» **What you will do**
Search each line below for "localStorage", then return the lines where it appears.
Exercise input below:
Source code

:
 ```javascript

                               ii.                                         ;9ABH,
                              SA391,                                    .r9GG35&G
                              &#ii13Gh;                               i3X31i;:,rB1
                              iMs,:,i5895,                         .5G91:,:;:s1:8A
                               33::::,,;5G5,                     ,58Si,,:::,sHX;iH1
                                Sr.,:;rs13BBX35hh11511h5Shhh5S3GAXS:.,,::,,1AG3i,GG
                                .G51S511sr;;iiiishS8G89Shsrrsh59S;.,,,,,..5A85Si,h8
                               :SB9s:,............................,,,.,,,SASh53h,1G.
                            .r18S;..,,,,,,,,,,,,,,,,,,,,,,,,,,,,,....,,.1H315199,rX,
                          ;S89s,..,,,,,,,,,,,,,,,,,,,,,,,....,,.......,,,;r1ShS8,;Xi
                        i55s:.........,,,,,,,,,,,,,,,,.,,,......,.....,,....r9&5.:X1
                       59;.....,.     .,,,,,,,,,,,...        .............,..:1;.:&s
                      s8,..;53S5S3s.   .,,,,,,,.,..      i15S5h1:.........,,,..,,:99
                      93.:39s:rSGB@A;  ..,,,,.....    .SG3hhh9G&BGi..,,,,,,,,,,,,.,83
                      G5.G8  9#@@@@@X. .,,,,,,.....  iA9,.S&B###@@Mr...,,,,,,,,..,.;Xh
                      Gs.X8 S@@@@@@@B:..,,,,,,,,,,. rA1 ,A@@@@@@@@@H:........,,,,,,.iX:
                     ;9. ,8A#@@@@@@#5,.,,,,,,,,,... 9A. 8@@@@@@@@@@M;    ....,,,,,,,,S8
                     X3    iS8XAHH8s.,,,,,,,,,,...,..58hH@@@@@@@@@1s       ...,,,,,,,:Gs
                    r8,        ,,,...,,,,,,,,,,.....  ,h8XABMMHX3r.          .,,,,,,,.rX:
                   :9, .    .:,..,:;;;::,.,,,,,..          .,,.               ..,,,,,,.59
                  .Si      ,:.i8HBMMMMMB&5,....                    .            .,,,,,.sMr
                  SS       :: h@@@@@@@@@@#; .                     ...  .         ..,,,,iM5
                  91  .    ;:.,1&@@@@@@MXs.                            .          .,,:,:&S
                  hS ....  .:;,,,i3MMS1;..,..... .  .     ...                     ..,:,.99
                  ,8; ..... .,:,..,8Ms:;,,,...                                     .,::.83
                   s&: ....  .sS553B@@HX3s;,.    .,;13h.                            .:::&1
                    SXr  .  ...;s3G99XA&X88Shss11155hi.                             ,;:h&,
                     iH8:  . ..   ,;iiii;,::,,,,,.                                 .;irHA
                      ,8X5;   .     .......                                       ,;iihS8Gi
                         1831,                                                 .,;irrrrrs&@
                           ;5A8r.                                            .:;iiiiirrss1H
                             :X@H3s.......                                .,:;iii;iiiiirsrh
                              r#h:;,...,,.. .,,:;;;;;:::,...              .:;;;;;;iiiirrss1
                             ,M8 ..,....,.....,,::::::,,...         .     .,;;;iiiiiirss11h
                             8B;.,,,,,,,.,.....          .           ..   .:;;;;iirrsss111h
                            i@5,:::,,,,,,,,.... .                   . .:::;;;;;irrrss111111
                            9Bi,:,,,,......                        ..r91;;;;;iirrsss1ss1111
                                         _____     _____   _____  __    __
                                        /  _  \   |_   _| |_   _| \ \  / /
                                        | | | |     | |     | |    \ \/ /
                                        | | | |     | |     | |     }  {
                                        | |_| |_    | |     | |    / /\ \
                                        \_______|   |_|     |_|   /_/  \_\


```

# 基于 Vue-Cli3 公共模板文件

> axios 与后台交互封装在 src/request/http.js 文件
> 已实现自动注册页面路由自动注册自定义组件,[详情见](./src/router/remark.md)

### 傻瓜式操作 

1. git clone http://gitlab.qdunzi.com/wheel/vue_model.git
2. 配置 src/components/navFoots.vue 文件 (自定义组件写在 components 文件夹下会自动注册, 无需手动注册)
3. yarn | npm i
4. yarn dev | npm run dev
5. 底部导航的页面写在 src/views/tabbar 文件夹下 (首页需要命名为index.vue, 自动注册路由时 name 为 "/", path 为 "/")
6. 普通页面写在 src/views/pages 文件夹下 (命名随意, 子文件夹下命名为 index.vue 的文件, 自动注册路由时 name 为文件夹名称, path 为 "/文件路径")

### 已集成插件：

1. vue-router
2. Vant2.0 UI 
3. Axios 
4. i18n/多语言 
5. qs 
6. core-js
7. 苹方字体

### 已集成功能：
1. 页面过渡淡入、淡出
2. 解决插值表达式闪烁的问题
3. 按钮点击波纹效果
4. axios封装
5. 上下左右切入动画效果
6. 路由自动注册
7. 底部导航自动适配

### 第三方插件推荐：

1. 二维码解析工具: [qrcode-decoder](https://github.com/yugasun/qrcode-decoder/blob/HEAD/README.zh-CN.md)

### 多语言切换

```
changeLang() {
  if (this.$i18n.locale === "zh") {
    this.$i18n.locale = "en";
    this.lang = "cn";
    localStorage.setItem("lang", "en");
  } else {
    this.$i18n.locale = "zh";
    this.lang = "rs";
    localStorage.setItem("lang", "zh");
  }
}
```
End of Exercise input.
» **The answer**
    localStorage.setItem("lang", "en");
    localStorage.setItem("lang", "zh");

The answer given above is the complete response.